Personal information
- Born: October 24, 1949 (age 76) Opole, Poland
- Listed height: 6 ft 0 in (1.83 m)
- Listed weight: 190 lb (86 kg)

Career information
- High school: Imlay City (Imlay City, Michigan)
- College: Hillsdale
- NFL draft: 1972: 2nd round, 34th overall pick

Career history
- Green Bay Packers (1972–1980); Houston Oilers (1980);

Awards and highlights
- 1972 NFC Rookie of the Year; 2× First-team All-Pro (1972, 1974); 2× Pro Bowl (1972, 1974); 2× NFL scoring leader (1972, 1974); Green Bay Packers Hall of Fame; NFL records Field goal attempts (rookie season) – 48 (1972); Packers: Field goals made (season) – 33 (1972);

Career NFL statistics
- FGM / FGA: 121 / 196
- FG%: 61.7%
- XPM / XPA: 156 / 167
- Total touchdowns: 1
- Stats at Pro Football Reference

= Chester Marcol =

Polish player of American football (born 1949)

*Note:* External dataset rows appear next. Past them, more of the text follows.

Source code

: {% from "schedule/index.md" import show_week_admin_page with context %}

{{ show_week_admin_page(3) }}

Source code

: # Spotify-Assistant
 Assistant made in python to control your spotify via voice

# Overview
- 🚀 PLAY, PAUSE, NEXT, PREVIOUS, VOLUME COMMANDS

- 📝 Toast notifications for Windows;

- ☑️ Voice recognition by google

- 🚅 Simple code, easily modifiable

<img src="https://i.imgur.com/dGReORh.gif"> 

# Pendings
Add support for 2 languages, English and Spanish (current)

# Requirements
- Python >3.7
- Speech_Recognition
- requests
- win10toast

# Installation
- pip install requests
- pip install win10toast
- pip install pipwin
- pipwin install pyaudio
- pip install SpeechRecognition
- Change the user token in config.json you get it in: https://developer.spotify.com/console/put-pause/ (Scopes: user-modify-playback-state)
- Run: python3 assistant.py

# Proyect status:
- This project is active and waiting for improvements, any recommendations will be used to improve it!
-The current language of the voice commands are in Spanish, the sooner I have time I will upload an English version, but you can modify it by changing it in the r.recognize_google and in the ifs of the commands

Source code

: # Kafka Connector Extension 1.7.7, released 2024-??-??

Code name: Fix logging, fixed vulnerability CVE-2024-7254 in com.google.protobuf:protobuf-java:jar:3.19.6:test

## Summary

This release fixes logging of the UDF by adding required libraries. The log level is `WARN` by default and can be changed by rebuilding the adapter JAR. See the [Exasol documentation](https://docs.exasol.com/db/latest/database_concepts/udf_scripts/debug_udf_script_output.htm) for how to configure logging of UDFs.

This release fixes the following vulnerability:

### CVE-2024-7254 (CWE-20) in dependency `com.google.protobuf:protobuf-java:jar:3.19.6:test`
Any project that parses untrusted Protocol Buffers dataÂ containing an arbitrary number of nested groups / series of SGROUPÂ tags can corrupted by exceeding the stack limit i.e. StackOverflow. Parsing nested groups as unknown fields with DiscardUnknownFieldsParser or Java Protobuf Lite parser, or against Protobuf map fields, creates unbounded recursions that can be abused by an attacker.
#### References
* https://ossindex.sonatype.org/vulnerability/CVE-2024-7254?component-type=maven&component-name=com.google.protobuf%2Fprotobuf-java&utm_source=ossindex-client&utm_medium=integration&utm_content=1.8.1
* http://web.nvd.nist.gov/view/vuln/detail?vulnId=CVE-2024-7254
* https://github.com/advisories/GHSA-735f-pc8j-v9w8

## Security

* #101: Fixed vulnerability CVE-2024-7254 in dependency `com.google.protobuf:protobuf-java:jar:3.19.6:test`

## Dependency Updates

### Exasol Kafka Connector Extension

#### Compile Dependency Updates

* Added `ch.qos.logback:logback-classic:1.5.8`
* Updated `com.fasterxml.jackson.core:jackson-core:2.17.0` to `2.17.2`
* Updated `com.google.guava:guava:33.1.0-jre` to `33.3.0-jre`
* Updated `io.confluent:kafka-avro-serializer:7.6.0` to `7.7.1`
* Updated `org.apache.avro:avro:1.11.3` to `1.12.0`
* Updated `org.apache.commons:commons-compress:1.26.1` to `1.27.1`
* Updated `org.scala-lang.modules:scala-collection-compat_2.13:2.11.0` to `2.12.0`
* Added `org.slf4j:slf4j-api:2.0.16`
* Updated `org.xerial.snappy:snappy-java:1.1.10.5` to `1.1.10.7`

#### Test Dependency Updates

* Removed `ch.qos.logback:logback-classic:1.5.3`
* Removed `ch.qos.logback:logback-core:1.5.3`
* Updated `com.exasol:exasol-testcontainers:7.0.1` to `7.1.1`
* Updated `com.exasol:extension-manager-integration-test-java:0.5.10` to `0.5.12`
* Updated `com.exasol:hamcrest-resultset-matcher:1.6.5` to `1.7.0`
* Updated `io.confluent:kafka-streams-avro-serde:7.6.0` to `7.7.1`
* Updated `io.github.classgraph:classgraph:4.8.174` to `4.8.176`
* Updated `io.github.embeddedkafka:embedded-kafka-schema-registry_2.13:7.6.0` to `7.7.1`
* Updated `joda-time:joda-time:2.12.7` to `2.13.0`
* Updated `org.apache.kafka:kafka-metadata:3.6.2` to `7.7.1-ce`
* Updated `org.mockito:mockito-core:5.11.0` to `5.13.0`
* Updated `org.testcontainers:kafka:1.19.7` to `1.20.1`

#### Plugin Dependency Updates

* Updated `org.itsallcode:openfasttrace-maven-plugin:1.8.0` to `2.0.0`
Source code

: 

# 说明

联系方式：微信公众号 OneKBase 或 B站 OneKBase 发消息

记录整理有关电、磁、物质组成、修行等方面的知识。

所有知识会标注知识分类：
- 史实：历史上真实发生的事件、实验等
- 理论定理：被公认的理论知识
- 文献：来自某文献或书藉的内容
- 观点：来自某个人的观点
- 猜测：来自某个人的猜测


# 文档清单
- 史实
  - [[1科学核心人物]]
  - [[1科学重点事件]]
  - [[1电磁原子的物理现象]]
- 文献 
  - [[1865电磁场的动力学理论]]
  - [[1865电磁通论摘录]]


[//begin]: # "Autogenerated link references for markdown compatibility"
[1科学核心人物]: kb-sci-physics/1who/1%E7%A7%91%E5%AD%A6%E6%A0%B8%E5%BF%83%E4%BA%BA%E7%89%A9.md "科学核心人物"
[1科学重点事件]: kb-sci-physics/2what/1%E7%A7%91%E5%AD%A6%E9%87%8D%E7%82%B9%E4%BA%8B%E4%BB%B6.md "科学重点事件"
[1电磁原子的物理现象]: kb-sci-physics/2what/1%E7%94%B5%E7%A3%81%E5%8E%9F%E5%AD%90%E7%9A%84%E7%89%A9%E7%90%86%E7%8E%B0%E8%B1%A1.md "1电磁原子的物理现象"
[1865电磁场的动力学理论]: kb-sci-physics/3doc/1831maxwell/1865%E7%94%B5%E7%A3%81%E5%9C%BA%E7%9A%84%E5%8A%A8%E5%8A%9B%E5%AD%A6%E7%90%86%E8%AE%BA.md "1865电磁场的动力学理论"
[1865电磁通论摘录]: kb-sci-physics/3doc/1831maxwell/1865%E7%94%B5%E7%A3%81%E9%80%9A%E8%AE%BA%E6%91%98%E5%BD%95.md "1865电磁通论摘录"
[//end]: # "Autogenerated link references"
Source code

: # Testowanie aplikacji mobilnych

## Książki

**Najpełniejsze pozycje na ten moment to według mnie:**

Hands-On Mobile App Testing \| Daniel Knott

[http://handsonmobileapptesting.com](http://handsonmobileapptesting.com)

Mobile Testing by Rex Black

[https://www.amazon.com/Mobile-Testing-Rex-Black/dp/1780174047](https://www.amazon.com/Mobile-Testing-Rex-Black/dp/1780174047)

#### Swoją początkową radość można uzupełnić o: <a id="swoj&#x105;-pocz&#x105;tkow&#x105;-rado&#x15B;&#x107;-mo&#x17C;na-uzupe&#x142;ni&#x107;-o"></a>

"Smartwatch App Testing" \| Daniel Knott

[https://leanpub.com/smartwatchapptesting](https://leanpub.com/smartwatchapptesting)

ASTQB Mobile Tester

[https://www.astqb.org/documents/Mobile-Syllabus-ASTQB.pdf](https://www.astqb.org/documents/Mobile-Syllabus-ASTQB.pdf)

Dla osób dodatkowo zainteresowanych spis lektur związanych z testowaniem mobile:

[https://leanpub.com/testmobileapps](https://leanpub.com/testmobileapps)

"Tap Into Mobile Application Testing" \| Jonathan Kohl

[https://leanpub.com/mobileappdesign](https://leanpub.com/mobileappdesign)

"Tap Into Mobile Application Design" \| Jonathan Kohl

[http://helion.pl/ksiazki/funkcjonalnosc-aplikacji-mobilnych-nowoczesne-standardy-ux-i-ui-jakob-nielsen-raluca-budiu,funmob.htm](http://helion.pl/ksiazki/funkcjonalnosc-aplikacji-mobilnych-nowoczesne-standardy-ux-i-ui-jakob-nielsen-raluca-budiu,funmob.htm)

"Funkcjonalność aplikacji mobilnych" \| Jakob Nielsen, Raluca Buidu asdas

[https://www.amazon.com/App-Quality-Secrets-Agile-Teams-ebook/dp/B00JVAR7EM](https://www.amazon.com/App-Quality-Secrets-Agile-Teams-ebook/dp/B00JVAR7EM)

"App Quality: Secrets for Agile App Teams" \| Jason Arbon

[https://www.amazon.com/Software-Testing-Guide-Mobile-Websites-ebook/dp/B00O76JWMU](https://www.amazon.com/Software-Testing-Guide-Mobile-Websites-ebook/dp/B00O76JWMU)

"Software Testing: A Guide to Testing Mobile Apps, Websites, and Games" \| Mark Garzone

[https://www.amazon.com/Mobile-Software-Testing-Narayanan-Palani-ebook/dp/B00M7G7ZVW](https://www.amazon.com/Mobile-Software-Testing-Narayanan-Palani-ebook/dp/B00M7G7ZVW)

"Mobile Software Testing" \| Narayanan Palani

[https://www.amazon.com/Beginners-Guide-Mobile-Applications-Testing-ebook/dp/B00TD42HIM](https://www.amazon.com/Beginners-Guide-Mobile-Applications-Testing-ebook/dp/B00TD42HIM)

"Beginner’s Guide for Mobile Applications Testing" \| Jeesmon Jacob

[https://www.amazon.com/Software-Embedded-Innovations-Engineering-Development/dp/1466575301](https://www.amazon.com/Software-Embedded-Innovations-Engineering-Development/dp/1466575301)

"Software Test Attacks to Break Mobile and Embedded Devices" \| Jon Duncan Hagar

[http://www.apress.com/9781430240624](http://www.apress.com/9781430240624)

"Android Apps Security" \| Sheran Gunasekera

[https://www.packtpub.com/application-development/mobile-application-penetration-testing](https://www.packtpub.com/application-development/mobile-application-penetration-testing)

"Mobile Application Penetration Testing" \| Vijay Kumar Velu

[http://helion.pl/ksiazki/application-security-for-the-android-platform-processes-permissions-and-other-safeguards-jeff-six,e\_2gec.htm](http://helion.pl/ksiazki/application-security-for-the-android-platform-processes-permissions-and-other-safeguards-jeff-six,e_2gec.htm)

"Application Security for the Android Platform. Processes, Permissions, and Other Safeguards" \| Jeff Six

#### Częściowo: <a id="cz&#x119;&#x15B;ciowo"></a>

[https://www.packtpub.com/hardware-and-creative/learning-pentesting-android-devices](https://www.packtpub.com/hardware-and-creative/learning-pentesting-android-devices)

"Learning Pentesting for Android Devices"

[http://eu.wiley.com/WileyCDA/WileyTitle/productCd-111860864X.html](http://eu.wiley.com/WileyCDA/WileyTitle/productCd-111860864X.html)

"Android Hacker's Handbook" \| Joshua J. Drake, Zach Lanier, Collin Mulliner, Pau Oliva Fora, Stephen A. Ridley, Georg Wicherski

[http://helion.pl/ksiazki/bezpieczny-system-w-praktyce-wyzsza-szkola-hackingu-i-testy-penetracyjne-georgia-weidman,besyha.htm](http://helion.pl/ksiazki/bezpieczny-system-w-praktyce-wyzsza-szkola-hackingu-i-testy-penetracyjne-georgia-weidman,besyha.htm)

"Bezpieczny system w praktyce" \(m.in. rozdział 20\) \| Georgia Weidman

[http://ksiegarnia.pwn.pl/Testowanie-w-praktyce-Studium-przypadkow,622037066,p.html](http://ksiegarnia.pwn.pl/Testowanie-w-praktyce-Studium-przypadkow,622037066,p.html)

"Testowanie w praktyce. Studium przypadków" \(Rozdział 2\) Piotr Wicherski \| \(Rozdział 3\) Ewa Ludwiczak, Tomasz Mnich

Czesław Bolesław "Chester" Marcol (born October 24, 1949) is a Polish American former professional football player who was a placekicker in the National Football League (NFL), primarily for the Green Bay Packers from 1972 to 1980. He played college football for the Hillsdale Chargers. He was inducted into the Green Bay Packers Hall of Fame in 1987.

==Early life==
Marcol lived in Poland until the age of 14, when his father committed suicide, forcing Marcol's mother to send their family to the United States. Marcol soon became a U.S. citizen. He attended Imlay City High School in Michigan without much knowledge of the English language. In Poland, Marcol had great kicking abilities in soccer. His gym teacher discovered his talent and showed him the game of football. He attended Hillsdale College where he was named NAIA All-American and holds the record for longest field goal.

==Professional career==
Marcol was selected by Packers head coach Dan Devine in the second round (34th overall) of the 1972 NFL draft. He scored 128 points his rookie year, leading the league in scoring, and he was named NFC Rookie of the Year — the only kicker to have received that honor — and an All-Pro. He again led the league in scoring and was named an All-Pro and Pro Bowler in 1974.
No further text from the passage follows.